No livro A Onda Maldita, Luiz Antônio havia escrito, sabiamente, sem saber do desastre que acabou prevendo: "Tínhamos uma verdadeira fobia de que uma Rádio Cidade, de repente, despejasse, com seus milhares de quilowatts, rock sobre o Rio. Estaríamos ferrados". Acabaram ferrados, com o crescimento da máquina publicitária da Cidade, consolidada nos últimos meses.

Surgem textos na Internet lembrando desse desprezo da Cidade FM às lições do trabalho de Luiz Antônio, conhecido como LAM, e isso vai além de questões acerca de divulgar bem ou mal a cultura rock. É um caso de egoísmo humano, de desprezo a um trabalho diferenciado, que se reduziu a pó, porque a Rádio Cidade simplesmente adota todos os elementos de trabalho radiofônico que a Fluminense FM queria evitar e até combater.

A Rádio Cidade tem uma grande de programação inspirada na Jovem Pan FM. Programas de humor, programa de "sucessos do momento", "mais pedidas", "músicas antigas" e "novidades", apenas camuflados num aparato "roqueiro". Não é uma grade de programação de rádio de rock, que aborda as variações do gênero e vai muito além dos "grandes sucessos" e da "música de trabalho". O estilo de locução, por sua vez, segue o estilo "gostosão" reprovado por LAM.

Outra crítica sobre a Rádio Cidade se refere à emissora não ter qualquer tradição histórica com o gênero, a partir do seu nome.
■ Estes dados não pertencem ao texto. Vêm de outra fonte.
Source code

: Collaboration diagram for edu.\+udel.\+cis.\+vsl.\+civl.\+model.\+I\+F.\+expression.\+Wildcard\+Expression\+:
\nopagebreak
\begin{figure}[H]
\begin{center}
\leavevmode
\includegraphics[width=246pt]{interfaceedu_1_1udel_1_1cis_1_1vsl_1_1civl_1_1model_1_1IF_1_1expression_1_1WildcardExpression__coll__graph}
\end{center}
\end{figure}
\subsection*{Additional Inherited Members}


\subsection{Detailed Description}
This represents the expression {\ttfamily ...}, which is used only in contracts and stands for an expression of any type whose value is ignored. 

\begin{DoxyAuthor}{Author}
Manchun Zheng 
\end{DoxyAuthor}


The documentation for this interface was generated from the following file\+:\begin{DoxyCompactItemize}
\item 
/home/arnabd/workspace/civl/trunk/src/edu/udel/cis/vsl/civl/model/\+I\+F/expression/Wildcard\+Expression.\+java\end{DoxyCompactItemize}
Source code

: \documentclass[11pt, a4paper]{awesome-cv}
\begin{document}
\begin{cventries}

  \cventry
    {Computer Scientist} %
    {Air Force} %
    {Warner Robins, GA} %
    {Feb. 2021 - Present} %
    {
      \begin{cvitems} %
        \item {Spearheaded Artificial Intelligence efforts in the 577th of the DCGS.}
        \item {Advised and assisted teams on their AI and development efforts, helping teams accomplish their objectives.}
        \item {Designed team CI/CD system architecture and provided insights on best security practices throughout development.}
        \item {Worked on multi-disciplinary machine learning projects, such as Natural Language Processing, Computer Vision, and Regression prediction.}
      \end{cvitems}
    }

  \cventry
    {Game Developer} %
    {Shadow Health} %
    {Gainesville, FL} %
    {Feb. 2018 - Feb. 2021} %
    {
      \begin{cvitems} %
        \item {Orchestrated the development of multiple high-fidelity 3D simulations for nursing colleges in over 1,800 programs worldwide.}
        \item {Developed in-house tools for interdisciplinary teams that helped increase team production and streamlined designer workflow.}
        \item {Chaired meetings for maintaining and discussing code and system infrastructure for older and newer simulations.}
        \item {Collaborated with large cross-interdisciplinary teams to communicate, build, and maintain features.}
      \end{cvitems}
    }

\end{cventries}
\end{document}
A rádio surgiu em 1977 se consagrando no pop convencional, e só "aderiu ao rock" quando percebeu o potencial comercial do estilo, ou seja, quando havia "grana rolando". Sem tradição histórica nem pessoal especializado, a emissora apenas "força a barra" querendo criar para si uma reserva de mercado exclusiva ou, ao menos, dominante no rock.

Fora do âmbito roqueiro e, mesmo comparando com a situação do "espiritismo", a relação Fluminense FM x Rádio Cidade têm a mesma natureza da relação Allan Kardec x Jean-Baptiste Roustaing. E, vendo de fora o caso, nota-se que a Rádio Cidade faz um verdadeiro desrespeito ao trabalho difícil de um jornalista como Luiz Antônio, por jogar todas as lições dele no lixo.

Por isso, mais do que uma deturpação da cultura rock e da forma caricata com que a Rádio Cidade trata o público roqueiro, reduzido a um consumista submisso - sobretudo um "consumista do rock" - , é o desprezo que se tem a todo um trabalho de radialistas em prol da cultura rock no passado, assim como a ignorância de todo um histórico da cultura rock do Brasil e do mundo, já que mesmo nos momentos mais "radicalmente roqueiros", a Cidade FM sempre foi uma rádio comercial "só de sucessos".

O caso mostra o descaso que uma emissora e sua minoria de seguidores fanáticos (que encaram o rock como se fosse uma seita neopentecostal) tem com a verdadeira natureza de um estilo cultural e o desprezo que tem com as lições feitas há décadas por equipes de radialistas que tentaram ir além dos estereótipos associados ao rock. Jogar todo esse trabalho fora é demonstração de puro desprezo aos esforços do próximo.